Tech Sell-Off Impacts Global Stock Markets
Global stock markets faced sharp declines on Tuesday, primarily driven by tech companies. Artificial intelligence and chip-making firms that had previously surged markets now played a major role in this downturn.
The sell-off, initiated in the United States, had worldwide repercussions, particularly affecting Asian markets. South Korean chipmakers such as Samsung Electronics and SK Hynix saw their stocks plummet, contributing to significant market volatility.
South Korea’s Market Reaction
In South Korea, the benchmark Kospi index fell 10 percent, triggering a temporary trading halt.
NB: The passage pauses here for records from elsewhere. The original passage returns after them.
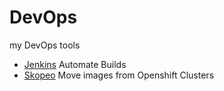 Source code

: # DevOps

my DevOps tools

* [Jenkins](./Jenkins/README.md) Automate Builds
* [Skopeo](./Skopeo/README.md) Move images from Openshift Clusters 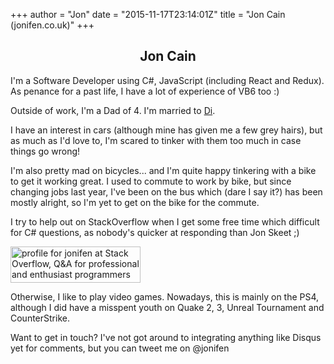 +++
author = "Jon"
date = "2015-11-17T23:14:01Z"
title = "Jon Cain (jonifen.co.uk)"
+++

<h2 style="text-align: center;">Jon Cain</h2>

I'm a Software Developer using C#, JavaScript (including React and Redux). As penance for a past life, I have a lot of experience of VB6 too :)

Outside of work, I'm a Dad of 4. I'm married to [Di](http://dicain.co.uk).

I have an interest in cars (although mine has given me a few grey hairs), but as much as I'd love to, I'm scared to tinker with them too much in case things go wrong!

I'm also pretty mad on bicycles... and I'm quite happy tinkering with a bike to get it working great. I used to commute to work by bike, but since changing jobs last year, I've been on the bus which (dare I say it?) has been mostly alright, so I'm yet to get on the bike for the commute.


I try to help out on StackOverflow when I get some free time which difficult for C# questions, as nobody's quicker at responding than Jon Skeet ;)

<a href="//stackoverflow.com/users/3157725/jonifen"><img src="//stackoverflow.com/users/flair/3157725.png" width="208" height="58" alt="profile for jonifen at Stack Overflow, Q&amp;A for professional and enthusiast programmers" title="profile for jonifen at Stack Overflow, Q&amp;A for professional and enthusiast programmers"></a>


Otherwise, I like to play video games. Nowadays, this is mainly on the PS4, although I did have a misspent youth on Quake 2, 3, Unreal Tournament and CounterStrike.


Want to get in touch? I've not got around to integrating anything like Disqus yet for comments, but you can tweet me on @jonifen
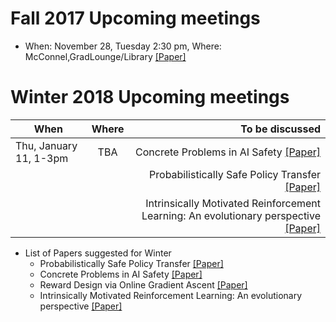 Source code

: # Fall 2017 Upcoming meetings
- When: November 28, Tuesday 2:30 pm, Where: McConnel,GradLounge/Library [[Paper]](https://arxiv.org/pdf/1705.08551.pdf)


# Winter 2018 Upcoming meetings
  | When                     | Where         | To be discussed                                                               |
  | -----------------        |:-------------:| -----------------------------------------------------------------------------:|
  | Thu, January 11, 1-3pm   | TBA           | Concrete Problems in AI Safety [[Paper]](https://arxiv.org/pdf/1606.06565.pdf)|
  |                          |               | Probabilistically Safe Policy Transfer [[Paper]](https://arxiv.org/pdf/1705.05394.pdf)|
  |                          |               | Intrinsically Motivated Reinforcement Learning: An evolutionary perspective [[Paper]](https://web.eecs.umich.edu/~baveja/Papers/IMRLIEEETAMDFinal.pdf)|


- List of Papers suggested for Winter
  * Probabilistically Safe Policy Transfer [[Paper]](https://arxiv.org/pdf/1705.05394.pdf)
  * Concrete Problems in AI Safety [[Paper]](https://arxiv.org/pdf/1606.06565.pdf)
  * Reward Design via Online Gradient Ascent [[Paper]](https://papers.nips.cc/paper/4146-reward-design-via-online-gradient-ascent.pdf)
  * Intrinsically Motivated Reinforcement Learning: An evolutionary perspective [[Paper]](https://web.eecs.umich.edu/~baveja/Papers/IMRLIEEETAMDFinal.pdf)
The country’s stock market, once the best performer globally since 2025, experienced large fluctuations due to retail investors heavily investing in semiconductor stocks.
These fluctuations were driven by the success of Samsung Electronics and SK Hynix, whose chips are essential for A.I. systems. On Tuesday, shares of both companies dropped over 12 percent.
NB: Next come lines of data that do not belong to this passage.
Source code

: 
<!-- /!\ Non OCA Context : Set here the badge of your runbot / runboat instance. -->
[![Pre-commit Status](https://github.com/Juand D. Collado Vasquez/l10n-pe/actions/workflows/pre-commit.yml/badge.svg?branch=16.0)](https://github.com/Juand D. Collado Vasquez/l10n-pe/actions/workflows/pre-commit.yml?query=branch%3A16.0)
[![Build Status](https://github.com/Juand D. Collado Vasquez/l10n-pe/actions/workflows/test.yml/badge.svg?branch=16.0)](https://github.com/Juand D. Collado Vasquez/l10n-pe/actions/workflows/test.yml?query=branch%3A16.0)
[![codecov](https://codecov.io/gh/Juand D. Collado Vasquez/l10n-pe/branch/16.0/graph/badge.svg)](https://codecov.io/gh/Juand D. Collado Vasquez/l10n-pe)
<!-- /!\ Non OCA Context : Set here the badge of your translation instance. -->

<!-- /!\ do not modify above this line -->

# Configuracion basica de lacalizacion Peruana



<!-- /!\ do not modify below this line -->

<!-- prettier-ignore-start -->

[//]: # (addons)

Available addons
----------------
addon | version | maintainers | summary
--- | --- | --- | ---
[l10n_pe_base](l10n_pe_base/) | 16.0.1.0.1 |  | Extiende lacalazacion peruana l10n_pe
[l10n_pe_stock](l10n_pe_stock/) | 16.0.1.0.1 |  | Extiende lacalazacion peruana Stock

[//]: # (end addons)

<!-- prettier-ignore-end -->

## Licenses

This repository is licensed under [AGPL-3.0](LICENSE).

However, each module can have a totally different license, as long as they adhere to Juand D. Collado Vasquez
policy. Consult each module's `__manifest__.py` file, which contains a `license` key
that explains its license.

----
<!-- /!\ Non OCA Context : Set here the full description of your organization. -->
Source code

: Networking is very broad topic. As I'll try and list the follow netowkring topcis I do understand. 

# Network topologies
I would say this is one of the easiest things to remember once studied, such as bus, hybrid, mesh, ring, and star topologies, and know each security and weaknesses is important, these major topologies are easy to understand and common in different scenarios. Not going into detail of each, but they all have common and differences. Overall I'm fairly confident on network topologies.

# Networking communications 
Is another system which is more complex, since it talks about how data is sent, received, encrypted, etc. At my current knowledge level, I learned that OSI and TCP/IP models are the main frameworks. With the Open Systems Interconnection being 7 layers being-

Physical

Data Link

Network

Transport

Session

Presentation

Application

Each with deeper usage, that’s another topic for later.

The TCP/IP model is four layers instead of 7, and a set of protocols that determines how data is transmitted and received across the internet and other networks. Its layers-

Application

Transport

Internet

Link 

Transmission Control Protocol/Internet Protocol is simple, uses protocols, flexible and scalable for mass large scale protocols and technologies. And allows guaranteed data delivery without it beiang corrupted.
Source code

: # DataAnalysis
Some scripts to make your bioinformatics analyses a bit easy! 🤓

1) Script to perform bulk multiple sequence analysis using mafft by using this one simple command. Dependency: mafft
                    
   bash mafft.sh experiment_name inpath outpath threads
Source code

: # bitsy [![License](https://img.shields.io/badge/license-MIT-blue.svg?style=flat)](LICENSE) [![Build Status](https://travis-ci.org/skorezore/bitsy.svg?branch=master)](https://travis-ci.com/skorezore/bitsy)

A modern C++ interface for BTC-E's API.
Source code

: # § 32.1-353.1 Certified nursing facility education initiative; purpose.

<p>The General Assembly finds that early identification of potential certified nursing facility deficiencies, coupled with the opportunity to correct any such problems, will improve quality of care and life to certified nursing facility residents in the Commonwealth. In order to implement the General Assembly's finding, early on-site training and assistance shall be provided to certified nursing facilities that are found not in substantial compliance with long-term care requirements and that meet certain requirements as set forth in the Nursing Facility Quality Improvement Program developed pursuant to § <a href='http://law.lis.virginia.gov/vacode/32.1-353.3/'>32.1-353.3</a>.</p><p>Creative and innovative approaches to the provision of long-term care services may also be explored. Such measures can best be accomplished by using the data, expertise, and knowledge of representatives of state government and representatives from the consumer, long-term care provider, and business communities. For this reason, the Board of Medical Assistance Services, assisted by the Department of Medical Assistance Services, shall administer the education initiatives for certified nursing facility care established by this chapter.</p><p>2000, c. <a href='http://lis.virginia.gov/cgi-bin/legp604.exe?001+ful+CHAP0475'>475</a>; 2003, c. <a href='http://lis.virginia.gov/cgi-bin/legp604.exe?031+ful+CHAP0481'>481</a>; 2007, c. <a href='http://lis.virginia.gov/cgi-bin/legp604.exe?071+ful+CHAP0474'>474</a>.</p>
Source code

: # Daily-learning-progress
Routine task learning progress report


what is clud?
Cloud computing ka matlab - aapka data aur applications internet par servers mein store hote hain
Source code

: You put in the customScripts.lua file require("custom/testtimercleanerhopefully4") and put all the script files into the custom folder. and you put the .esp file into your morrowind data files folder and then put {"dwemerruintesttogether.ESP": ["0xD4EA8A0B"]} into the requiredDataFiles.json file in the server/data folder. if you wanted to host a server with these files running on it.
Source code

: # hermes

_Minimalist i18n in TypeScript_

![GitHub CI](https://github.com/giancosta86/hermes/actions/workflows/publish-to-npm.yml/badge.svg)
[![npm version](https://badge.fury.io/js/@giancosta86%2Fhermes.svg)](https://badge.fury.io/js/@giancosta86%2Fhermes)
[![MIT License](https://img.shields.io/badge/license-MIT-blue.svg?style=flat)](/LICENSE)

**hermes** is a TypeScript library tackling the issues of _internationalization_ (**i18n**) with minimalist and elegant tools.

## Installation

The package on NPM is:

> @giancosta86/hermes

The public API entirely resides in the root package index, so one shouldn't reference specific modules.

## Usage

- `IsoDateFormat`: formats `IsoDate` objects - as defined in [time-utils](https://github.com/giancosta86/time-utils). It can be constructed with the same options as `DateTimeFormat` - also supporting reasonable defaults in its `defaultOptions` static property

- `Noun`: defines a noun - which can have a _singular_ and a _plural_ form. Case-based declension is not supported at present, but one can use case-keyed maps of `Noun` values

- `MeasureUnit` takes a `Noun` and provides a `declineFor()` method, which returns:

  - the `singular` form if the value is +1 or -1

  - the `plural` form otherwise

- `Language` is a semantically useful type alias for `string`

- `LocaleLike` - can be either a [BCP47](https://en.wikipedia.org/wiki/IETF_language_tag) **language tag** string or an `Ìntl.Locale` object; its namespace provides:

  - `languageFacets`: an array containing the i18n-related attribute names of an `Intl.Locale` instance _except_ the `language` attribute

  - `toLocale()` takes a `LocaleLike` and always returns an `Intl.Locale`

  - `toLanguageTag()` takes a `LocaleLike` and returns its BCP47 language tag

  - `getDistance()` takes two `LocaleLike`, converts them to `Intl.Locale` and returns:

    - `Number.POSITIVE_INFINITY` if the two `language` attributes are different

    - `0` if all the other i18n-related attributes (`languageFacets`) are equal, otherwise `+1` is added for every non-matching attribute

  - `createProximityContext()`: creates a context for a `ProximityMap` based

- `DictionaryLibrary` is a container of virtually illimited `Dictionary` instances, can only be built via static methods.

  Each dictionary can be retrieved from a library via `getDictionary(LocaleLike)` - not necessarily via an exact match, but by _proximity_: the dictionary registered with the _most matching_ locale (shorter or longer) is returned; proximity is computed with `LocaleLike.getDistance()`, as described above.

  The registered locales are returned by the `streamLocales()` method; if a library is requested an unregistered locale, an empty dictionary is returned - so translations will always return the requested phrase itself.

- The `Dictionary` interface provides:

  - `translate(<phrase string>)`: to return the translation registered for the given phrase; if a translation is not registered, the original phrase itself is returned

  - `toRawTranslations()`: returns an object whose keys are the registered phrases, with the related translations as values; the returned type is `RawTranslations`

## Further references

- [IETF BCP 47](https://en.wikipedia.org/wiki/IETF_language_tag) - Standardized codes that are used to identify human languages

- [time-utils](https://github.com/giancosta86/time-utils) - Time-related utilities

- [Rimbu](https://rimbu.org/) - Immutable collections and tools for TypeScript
Continued Declines in U.S. Tech Stocks
Major U.S. tech firms like Alphabet, Amazon, and SpaceX also faced declines. SpaceX, which had initially surged post-IPO, lost more than 20 percent of its value over recent trading sessions but remains above its initial public offering price.
Market Analyst Perspective
Alexander Redman, chief equity strategist at CLSA, noted that the volatility in the market is unsettling. “It’s unnerving that you’re seeing this kind of volatility,” he said at the company’s investor conference in Seoul.